* Instructions for the task *
In the material below, the required lines run from the one containing "## Delayed sensor update" through the one containing "To set a sensor". Copy those lines exactly, ends included, and nothing else.

*** Recorded information ***

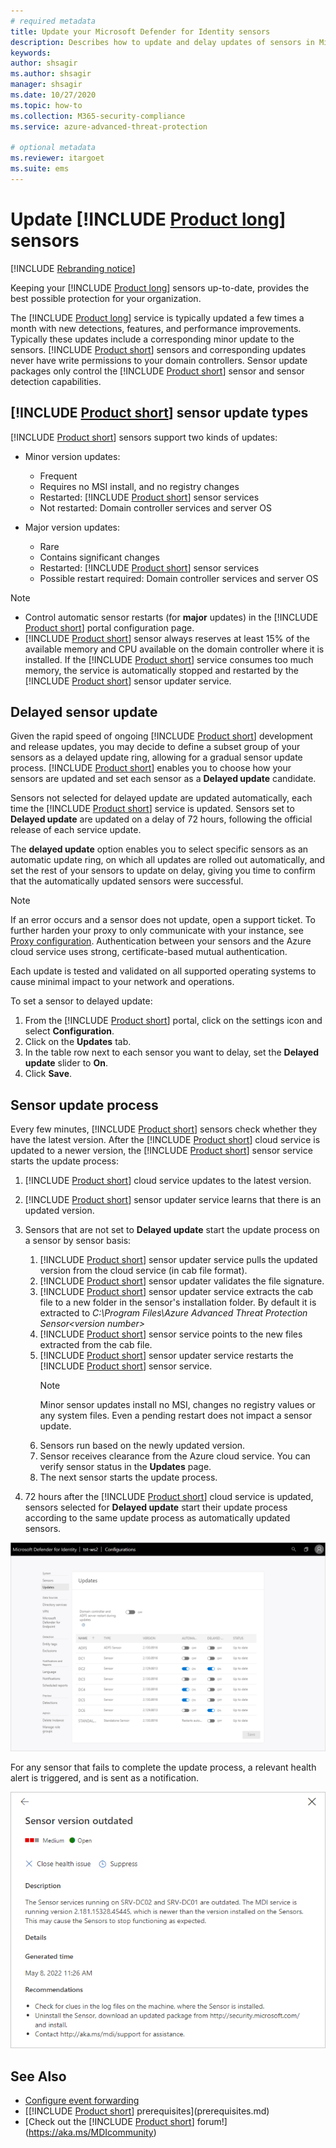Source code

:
 ```yaml
---
# required metadata
title: Update your Microsoft Defender for Identity sensors
description: Describes how to update and delay updates of sensors in Microsoft Defender for Identity.
keywords:
author: shsagir
ms.author: shsagir
manager: shsagir
ms.date: 10/27/2020
ms.topic: how-to
ms.collection: M365-security-compliance
ms.service: azure-advanced-threat-protection

# optional metadata
ms.reviewer: itargoet
ms.suite: ems
---
```


# Update [!INCLUDE [Product long](includes/product-long.md)] sensors

[!INCLUDE [Rebranding notice](includes/rebranding.md)]

Keeping your [!INCLUDE [Product long](includes/product-long.md)] sensors up-to-date, provides the best possible protection for your organization.

The [!INCLUDE [Product long](includes/product-long.md)] service is typically updated a few times a month with new detections, features, and  performance improvements. Typically these updates include a corresponding minor update to the sensors. [!INCLUDE [Product short](includes/product-short.md)] sensors and corresponding updates never have write permissions to your domain controllers. Sensor update packages only control the [!INCLUDE [Product short](includes/product-short.md)] sensor and sensor detection capabilities.

## [!INCLUDE [Product short](includes/product-short.md)] sensor update types

[!INCLUDE [Product short](includes/product-short.md)] sensors support two kinds of updates:

- Minor version updates:
  - Frequent
  - Requires no MSI install, and no registry changes
  - Restarted: [!INCLUDE [Product short](includes/product-short.md)] sensor services
  - Not restarted: Domain controller services and server OS

- Major version updates:
  - Rare
  - Contains significant changes
  - Restarted: [!INCLUDE [Product short](includes/product-short.md)] sensor services
  - Possible restart required: Domain controller services and server OS

> [!NOTE]
>
> - Control automatic sensor restarts (for **major** updates) in the [!INCLUDE [Product short](includes/product-short.md)] portal configuration page.
> - [!INCLUDE [Product short](includes/product-short.md)] sensor always reserves at least 15% of the available memory and CPU available on the domain controller where it is installed. If the [!INCLUDE [Product short](includes/product-short.md)] service consumes too much memory, the service is automatically stopped and restarted by the [!INCLUDE [Product short](includes/product-short.md)] sensor updater service.

## Delayed sensor update

Given the rapid speed of ongoing [!INCLUDE [Product short](includes/product-short.md)] development and release updates, you may decide to define a subset group of your sensors as a delayed update ring, allowing for a gradual sensor update process. [!INCLUDE [Product short](includes/product-short.md)] enables you to choose how your sensors are updated and set each sensor as a **Delayed update** candidate.

Sensors not selected for delayed update are updated automatically, each time the [!INCLUDE [Product short](includes/product-short.md)] service is updated. Sensors set to **Delayed update** are updated on a delay of 72 hours, following the official release of each service update.

The **delayed update** option enables you to select specific sensors as an automatic update ring, on which all updates are rolled out automatically, and set the rest of your sensors to update on delay, giving you time to confirm that the automatically updated sensors were successful.

> [!NOTE]
> If an error occurs and a sensor does not update, open a support ticket. To further harden your proxy to only communicate with your instance, see [Proxy configuration](configure-proxy.md).
Authentication between your sensors and the Azure cloud service uses strong, certificate-based mutual authentication.

Each update is tested and validated on all supported operating systems to cause minimal impact to your network and operations.

To set a sensor to delayed update:

1. From the [!INCLUDE [Product short](includes/product-short.md)] portal, click on the settings icon and select **Configuration**.
1. Click on the **Updates** tab.
1. In the table row next to each sensor you want to delay, set the **Delayed update** slider to **On**.
1. Click **Save**.

## Sensor update process

Every few minutes, [!INCLUDE [Product short](includes/product-short.md)] sensors check whether they have the latest version. After the [!INCLUDE [Product short](includes/product-short.md)] cloud service is updated to a newer version, the [!INCLUDE [Product short](includes/product-short.md)] sensor service starts the update process:

1. [!INCLUDE [Product short](includes/product-short.md)] cloud service updates to the latest version.
1. [!INCLUDE [Product short](includes/product-short.md)] sensor updater service learns that there is an updated version.
1. Sensors that are not set to **Delayed update** start the update process on a sensor by sensor basis:
    1. [!INCLUDE [Product short](includes/product-short.md)] sensor updater service pulls the updated version from the cloud service (in cab file format).
    1. [!INCLUDE [Product short](includes/product-short.md)] sensor updater validates the file signature.
    1. [!INCLUDE [Product short](includes/product-short.md)] sensor updater service extracts the cab file to a new folder in the sensor's installation folder. By default it is extracted to *C:\Program Files\Azure Advanced Threat Protection Sensor\<version number>*
    1. [!INCLUDE [Product short](includes/product-short.md)] sensor service points to the new files extracted from the cab file.
    1. [!INCLUDE [Product short](includes/product-short.md)] sensor updater service restarts the [!INCLUDE [Product short](includes/product-short.md)] sensor service.
        > [!NOTE]
        > Minor sensor updates install no MSI, changes no registry values or any system files. Even a pending restart does not impact a sensor update.
    1. Sensors run based on the newly updated version.
    1. Sensor receives clearance from the Azure cloud service. You can verify sensor status in the **Updates** page.
    1. The next sensor starts the update process.

1. 72 hours after the [!INCLUDE [Product short](includes/product-short.md)] cloud service is updated, sensors selected for **Delayed update** start their update process according to the same update process as automatically updated sensors.

![Sensor update](media/sensor-update.png)

For any sensor that fails to complete the update process, a relevant health alert is triggered, and is sent as a notification.

![Sensor update failure](media/sensor-outdated.png)

## See Also

- [Configure event forwarding](configure-event-forwarding.md)
- [[!INCLUDE [Product short](includes/product-short.md)] prerequisites](prerequisites.md)
- [Check out the [!INCLUDE [Product short](includes/product-short.md)] forum!](https://aka.ms/MDIcommunity)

*** End of Recorded information ***

* Exercise response *
## Delayed sensor update

Given the rapid speed of ongoing [!INCLUDE [Product short](includes/product-short.md)] development and release updates, you may decide to define a subset group of your sensors as a delayed update ring, allowing for a gradual sensor update process. [!INCLUDE [Product short](includes/product-short.md)] enables you to choose how your sensors are updated and set each sensor as a **Delayed update** candidate.

Sensors not selected for delayed update are updated automatically, each time the [!INCLUDE [Product short](includes/product-short.md)] service is updated. Sensors set to **Delayed update** are updated on a delay of 72 hours, following the official release of each service update.

The **delayed update** option enables you to select specific sensors as an automatic update ring, on which all updates are rolled out automatically, and set the rest of your sensors to update on delay, giving you time to confirm that the automatically updated sensors were successful.

> [!NOTE]
> If an error occurs and a sensor does not update, open a support ticket. To further harden your proxy to only communicate with your instance, see [Proxy configuration](configure-proxy.md).
Authentication between your sensors and the Azure cloud service uses strong, certificate-based mutual authentication.

Each update is tested and validated on all supported operating systems to cause minimal impact to your network and operations.

To set a sensor to delayed update:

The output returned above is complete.